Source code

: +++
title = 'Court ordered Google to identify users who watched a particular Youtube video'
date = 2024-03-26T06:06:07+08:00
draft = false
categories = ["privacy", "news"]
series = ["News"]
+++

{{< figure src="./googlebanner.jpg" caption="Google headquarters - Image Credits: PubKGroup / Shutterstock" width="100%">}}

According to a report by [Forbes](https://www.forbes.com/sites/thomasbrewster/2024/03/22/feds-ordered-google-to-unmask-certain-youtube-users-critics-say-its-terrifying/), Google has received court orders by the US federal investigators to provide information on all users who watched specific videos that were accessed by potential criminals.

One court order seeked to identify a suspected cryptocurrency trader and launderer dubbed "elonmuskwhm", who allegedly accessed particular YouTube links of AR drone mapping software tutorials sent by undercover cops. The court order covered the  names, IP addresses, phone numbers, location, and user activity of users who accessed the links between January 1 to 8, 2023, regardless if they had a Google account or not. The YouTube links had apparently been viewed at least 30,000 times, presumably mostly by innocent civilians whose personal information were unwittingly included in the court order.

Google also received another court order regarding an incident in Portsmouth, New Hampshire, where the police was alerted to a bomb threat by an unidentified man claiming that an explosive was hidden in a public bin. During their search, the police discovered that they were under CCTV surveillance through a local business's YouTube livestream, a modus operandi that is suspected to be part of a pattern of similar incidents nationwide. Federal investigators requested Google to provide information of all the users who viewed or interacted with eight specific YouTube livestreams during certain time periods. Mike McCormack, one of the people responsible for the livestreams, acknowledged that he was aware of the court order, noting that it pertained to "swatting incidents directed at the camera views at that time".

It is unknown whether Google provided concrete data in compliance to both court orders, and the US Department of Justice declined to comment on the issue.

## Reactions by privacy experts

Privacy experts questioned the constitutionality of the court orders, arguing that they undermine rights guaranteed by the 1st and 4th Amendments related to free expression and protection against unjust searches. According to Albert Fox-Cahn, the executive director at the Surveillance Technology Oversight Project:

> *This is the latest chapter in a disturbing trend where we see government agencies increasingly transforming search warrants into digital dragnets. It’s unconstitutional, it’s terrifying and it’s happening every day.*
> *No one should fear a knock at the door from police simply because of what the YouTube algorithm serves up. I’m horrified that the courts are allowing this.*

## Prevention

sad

WORK INSTRUCTIONS: Lines after the one containing "headquarters - Image" are not part of the task. Output the entries exactly from their first line through that one.

ANSWER FOR THE TASK:
Source code

: +++
title = 'Court ordered Google to identify users who watched a particular Youtube video'
date = 2024-03-26T06:06:07+08:00
draft = false
categories = ["privacy", "news"]
series = ["News"]
+++

{{< figure src="./googlebanner.jpg" caption="Google headquarters - Image Credits: PubKGroup / Shutterstock" width="100%">}}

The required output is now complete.